For sprites, since we know every model in advance and never intend to deallocate them, we currently pack them all as efficiently as possible into one giant texture atlas. However, in the future, we might opt to pack them slightly less efficiently in exchange for shrinking the sprite vertex size. For figures, we pack all the textures for each model into the same atlas. This is a global texture atlas used for every sprite, and for figures which is why we have the ability to mesh multiple models to the same texture area (using the simple texture atlas allocator) without requiring intermediate vector allocations.
This is accomplished by delaying the time when we actually write the color and light data to the texture until after all the model vertices have been meshed; then, we can just allocate the whole color/light array at once, making the atlas we use an exact fit. In computer science-y terms, we accomplish this delay by not continuing to create the texture data after we perform the initial greedy meshing (without texture information). Instead, we construct a continuation. That is, a function that, when called, will execute the rest of the computation. In Rust terms, this continuation is a FnOnce
closure that takes the ColLightsInfo
that it is supposed to write to as context.
In the process of making changes related to greedy meshing, various incidental fixes and optimizations were required
- Matrix multiplications in the shader were reduced for figure data
- Vertex "waves" for fluid data were removed
- Terrain "bending" near edges was removed
- Scaling was fixed to make sure empty space was not introduced in a space previously occupied by a block. It was also changed to take ownership of its voxel data, rather than sharing it, to let it be used with meshing
- Rust's nightly version was bumped in order to use the
array_map
function, which lets us reuse more code between the simple map andFigureModelCache
References
I tried to cite sources in many cases where I needed features from elsewhere but I am particularly grateful for the following resources, especially where they have accompanying source code. I linked all of them that are accessible to the public (those that are not were obtained through legal means).

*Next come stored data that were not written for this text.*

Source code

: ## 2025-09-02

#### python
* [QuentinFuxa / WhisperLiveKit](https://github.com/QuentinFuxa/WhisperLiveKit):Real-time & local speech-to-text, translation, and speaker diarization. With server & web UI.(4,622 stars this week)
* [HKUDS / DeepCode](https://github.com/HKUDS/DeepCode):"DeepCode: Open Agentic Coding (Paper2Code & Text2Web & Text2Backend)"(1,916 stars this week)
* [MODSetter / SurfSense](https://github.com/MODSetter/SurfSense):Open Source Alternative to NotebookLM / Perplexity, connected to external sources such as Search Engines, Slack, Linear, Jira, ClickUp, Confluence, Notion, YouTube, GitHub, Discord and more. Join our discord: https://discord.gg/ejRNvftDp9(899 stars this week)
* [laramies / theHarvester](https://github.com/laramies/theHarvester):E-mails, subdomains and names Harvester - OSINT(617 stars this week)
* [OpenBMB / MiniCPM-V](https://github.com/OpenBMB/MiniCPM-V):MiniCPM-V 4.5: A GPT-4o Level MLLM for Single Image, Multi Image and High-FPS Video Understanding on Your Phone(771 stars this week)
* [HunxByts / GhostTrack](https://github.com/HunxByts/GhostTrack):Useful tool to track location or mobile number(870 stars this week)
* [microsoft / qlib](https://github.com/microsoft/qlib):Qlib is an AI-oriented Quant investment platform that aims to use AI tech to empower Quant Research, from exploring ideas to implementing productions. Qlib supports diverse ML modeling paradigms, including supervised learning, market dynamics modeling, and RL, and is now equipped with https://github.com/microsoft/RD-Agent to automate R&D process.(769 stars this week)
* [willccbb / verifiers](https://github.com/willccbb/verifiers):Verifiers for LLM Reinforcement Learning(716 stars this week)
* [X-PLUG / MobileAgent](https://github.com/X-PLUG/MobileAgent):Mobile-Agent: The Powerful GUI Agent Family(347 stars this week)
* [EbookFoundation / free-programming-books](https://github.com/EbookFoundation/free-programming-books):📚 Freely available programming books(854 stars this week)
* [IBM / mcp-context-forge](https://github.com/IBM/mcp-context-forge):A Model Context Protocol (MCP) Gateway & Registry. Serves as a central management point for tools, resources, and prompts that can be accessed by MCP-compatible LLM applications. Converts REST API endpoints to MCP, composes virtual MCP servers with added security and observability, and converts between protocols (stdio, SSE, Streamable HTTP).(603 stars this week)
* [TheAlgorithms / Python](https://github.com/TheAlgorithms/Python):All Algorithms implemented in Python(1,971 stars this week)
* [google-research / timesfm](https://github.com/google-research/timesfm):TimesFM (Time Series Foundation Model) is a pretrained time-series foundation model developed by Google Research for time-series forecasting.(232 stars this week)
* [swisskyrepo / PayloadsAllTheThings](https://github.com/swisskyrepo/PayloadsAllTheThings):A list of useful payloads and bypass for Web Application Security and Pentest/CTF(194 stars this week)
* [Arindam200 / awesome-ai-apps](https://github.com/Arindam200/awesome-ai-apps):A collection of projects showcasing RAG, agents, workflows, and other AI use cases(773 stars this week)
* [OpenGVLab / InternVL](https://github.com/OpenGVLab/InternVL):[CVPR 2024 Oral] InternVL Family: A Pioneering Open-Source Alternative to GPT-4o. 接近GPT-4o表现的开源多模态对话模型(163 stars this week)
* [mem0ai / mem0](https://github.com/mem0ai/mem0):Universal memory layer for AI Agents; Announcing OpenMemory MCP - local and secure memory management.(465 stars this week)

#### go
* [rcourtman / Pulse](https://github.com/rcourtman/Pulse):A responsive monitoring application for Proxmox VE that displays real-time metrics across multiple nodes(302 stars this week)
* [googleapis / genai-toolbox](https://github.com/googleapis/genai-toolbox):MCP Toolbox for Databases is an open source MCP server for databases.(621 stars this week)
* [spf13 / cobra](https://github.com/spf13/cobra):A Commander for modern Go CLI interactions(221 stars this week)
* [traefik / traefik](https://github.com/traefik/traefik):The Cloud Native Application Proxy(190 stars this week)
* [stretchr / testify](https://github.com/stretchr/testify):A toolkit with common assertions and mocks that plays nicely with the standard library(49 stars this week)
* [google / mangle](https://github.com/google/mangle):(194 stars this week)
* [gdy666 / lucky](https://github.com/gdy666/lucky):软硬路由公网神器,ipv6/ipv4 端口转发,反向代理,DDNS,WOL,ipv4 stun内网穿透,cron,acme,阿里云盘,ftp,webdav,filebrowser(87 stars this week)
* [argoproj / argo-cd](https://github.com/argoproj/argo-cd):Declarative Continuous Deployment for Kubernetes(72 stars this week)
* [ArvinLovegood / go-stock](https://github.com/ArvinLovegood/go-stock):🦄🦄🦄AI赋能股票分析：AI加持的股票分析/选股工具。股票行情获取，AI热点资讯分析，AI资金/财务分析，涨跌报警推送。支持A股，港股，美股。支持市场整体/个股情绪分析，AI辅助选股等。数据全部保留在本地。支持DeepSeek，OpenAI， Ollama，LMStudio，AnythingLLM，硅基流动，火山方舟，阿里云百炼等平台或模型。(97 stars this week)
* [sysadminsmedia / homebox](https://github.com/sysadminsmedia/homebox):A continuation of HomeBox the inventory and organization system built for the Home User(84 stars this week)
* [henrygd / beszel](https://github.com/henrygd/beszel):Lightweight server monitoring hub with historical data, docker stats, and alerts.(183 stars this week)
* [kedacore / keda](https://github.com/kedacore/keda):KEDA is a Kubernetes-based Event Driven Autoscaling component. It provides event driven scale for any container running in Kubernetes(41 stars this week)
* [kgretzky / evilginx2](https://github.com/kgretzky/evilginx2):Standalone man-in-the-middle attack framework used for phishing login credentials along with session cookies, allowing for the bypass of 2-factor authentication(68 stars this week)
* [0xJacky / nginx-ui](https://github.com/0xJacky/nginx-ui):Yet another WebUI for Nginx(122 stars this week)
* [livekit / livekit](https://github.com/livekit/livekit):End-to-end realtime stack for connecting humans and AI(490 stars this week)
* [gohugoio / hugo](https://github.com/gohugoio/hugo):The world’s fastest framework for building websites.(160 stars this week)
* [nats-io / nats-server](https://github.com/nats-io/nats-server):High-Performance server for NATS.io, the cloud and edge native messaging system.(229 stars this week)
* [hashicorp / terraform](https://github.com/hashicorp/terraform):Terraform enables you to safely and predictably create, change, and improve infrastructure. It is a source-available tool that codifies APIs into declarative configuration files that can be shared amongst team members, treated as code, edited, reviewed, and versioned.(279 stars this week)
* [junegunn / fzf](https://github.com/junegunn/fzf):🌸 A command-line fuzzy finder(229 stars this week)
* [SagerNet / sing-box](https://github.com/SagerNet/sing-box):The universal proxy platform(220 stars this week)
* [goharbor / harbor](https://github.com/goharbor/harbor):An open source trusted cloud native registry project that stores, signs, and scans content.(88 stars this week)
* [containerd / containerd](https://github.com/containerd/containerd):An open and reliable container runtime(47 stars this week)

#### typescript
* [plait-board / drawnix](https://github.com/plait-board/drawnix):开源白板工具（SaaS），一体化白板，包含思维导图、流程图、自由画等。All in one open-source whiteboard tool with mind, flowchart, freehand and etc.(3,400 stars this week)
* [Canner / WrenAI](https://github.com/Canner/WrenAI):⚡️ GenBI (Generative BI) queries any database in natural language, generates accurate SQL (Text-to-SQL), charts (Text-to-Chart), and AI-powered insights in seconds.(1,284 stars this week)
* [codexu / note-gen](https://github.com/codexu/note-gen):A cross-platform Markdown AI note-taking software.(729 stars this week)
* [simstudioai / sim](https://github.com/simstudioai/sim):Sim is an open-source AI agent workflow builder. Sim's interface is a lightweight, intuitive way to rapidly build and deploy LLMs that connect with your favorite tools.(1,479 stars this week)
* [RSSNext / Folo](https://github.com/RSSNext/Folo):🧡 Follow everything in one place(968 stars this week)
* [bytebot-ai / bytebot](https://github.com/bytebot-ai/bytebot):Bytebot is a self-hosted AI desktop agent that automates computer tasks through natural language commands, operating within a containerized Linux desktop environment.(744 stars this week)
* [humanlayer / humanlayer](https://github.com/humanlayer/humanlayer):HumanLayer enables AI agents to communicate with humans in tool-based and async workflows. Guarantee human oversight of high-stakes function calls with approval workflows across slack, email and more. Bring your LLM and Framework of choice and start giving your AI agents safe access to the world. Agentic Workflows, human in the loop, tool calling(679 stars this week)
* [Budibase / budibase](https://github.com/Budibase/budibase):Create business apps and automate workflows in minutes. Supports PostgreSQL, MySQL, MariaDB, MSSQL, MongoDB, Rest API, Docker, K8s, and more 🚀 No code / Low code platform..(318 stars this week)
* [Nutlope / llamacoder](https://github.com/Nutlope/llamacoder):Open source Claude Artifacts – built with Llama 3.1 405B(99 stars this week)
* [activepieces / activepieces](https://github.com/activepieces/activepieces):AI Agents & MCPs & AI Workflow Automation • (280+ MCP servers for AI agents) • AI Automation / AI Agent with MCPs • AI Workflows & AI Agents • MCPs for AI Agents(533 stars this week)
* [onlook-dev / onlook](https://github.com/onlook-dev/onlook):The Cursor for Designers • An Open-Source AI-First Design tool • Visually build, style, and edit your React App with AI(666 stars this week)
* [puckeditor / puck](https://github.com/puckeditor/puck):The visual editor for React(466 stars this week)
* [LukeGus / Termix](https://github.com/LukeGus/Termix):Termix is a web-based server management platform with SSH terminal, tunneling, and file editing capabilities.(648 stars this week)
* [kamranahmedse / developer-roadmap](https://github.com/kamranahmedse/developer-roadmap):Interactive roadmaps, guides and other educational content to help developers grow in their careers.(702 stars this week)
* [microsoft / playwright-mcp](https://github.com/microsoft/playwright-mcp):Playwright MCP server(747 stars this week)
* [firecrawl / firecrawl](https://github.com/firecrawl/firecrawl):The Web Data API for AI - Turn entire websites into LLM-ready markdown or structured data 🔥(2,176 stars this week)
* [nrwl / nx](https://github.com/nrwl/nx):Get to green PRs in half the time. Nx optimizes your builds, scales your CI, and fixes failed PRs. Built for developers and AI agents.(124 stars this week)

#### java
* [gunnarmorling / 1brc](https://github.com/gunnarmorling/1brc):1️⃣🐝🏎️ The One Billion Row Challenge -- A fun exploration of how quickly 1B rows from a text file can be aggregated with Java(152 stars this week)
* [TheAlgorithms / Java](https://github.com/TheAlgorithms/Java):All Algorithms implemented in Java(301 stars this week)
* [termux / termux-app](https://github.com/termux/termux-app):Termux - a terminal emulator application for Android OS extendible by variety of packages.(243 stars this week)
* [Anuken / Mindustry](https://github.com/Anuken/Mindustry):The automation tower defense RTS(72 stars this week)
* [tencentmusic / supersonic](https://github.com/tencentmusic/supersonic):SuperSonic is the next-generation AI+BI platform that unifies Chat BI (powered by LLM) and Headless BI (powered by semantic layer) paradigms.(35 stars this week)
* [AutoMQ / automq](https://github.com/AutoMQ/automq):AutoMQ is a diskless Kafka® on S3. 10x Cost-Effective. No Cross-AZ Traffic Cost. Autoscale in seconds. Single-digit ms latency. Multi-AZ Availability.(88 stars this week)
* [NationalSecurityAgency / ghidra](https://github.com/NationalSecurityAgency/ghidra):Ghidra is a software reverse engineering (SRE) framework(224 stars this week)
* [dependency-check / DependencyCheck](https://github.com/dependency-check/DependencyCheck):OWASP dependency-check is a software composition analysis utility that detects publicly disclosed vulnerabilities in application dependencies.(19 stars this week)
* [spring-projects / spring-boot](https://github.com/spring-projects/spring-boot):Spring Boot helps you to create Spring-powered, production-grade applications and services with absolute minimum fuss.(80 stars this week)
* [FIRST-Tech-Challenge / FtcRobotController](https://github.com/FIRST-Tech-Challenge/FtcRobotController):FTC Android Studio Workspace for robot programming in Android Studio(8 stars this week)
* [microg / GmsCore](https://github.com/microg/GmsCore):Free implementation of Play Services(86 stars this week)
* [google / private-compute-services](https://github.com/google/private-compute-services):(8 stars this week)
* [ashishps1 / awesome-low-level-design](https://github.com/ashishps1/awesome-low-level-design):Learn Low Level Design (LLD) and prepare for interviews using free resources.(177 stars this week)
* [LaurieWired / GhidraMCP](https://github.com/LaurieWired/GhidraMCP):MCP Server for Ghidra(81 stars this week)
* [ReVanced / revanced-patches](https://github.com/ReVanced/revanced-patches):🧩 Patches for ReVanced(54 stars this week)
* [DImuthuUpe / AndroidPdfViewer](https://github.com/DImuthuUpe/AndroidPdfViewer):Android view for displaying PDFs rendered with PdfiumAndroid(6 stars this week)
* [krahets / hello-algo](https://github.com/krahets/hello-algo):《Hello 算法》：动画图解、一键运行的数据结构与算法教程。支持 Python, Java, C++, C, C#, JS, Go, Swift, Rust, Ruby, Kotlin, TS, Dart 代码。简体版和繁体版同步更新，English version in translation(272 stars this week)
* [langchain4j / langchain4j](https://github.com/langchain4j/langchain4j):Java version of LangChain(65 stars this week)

Eisemann, Elmar, Michael Schwarz, Ulf Assarsson, Michael Wimmer. Real-Time Shadows. A K Peters/CRC Press (T&F), 20160419.
Lloyd,B. 2007. Logarithmic perspective shadow maps. PhD thesis, University of North Carolina.
Wimmer, M., Scherzer, D., and Purgathofer, W. 2004. Light space perspective shadow maps. In Proceedings of Eurographics Symposium on Rendering 2004, pp. 143– 152.
Pharr, Matt, et al. Physically Based Rendering: From Theory to Implementation. Third edition, Morgan Kaufmann Publishers/Elsevier, 2017.
mikolalysenko. Meshing in a Minecraft Game 0 FPS, 30 June 2012
blackflux. Meshing in Voxel Engines – Part 1 Blackflux.Com, 23 Feb. 2014
I am also especially grateful to Khronos, Wikipedia, and Stack Overflow for answering many of my specific questions while writing the MR.